Key team members: Carolyn Chua, Head of legal (Greater Asia and Greater China); Tania Juric, (ANZ and Southeast Asia); Hiromi Shiraishi (Japan); DaeJin Sah(South Korea); Joanna Zhang (Greater China)

What are the most significant cases or transactions that your legal team has recently been involved in?  

As the Commercial legal team, we substantially provide business risk assessment and business ‘peace of mind’ to the business leaders and teams we support in Southeast Asia, across other Greater Asia countries and Greater China. With openings of many industries across the market economies, we continue to focus on public sector clients, telcos, financials and banking, and commercial and professional services types of industries. Many of the commercial deals we manage are large, hovering around double digits of millions in USD; some are country or subregion and global deals in nature.

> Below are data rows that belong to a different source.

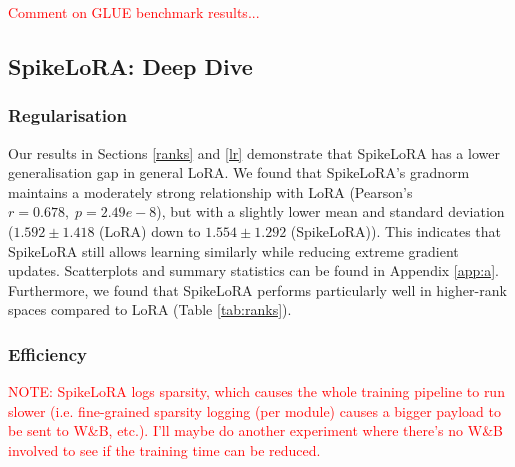 \documentclass{article} %
\begin{document}
\begin{table}[htbp]
  \centering
  \caption{Sparsity in the low-rank space after applying gating with the LIF neuron.}
  \label{tab:sparsity}
\end{table}

\textcolor{red}{Comment on GLUE benchmark results...}

\subsection{SpikeLoRA: Deep Dive}
\label{deepdive}
\subsubsection{Regularisation}
\label{regulariser}
Our results in Sections \ref{ranks} and \ref{lr} demonstrate that SpikeLoRA has a lower generalisation gap in general LoRA. We found that SpikeLoRA's gradnorm maintains a moderately strong relationship with LoRA (Pearson's \(r=0.678, \; p=2.49e-8\)), but with a slightly lower mean and standard deviation (\(1.592\pm 1.418\) (LoRA) down to \(1.554\pm 1.292\) (SpikeLoRA)). This indicates that SpikeLoRA still allows learning similarly while reducing extreme gradient updates. Scatterplots and summary statistics can be found in Appendix \ref{app:a}. Furthermore, we found that SpikeLoRA performs particularly well in higher-rank spaces compared to LoRA (Table \ref{tab:ranks}).

\subsubsection{Efficiency}
\label{energy}
\textcolor{red}{NOTE: SpikeLoRA logs sparsity, which causes the whole training pipeline to run slower (i.e. fine-grained sparsity logging (per module) causes a bigger payload to be sent to W\&B, etc.). I'll maybe do another experiment where there's no W\&B involved to see if the training time can be reduced.}
\end{document}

We have seen a few (newer)key risks demanded of HP by its customers in commercial transactions. This has surfaced in more stringent commitments in cybersecurity and personal data, primarily as the business world is transacted in the physical and the online marketplace.

HP products have a fair share of influencer coverage; online marketing activities are critical in promoting our products, and some form of reliance on social influencers is vital. We have guided business teams on risks associated with sustainability and influencer style in HP’s marketing activities in the online marketplace. These activities are certainly not without its own set of risks. This is where the business requires vital guidance to ensure they can do business with this peace of mind.

As HP is one of the key market players with a strong network of HP partners, the anti-trust regimes across Greater Asia and Greater China play a significant role in HP’s business. Given the partner programs we drive in HP, this team must remain dynamic and progressive, keeping in touch with anti-trust regimes that significantly impact HP’s business across Greater Asia and Greater China.

Can you sum up the team culture or ethos?

Our ethos is being a solutions-oriented partner and delivering on our commitments to our clients to foster close work ties and offer the business peace of mind by taking the right and smart risks. We protect HP by managing legal and reputational risk. By keeping a strong relationship with external counsel for updates and progress in the external environment, we can continue giving adaptable and agile advice to HP’s business.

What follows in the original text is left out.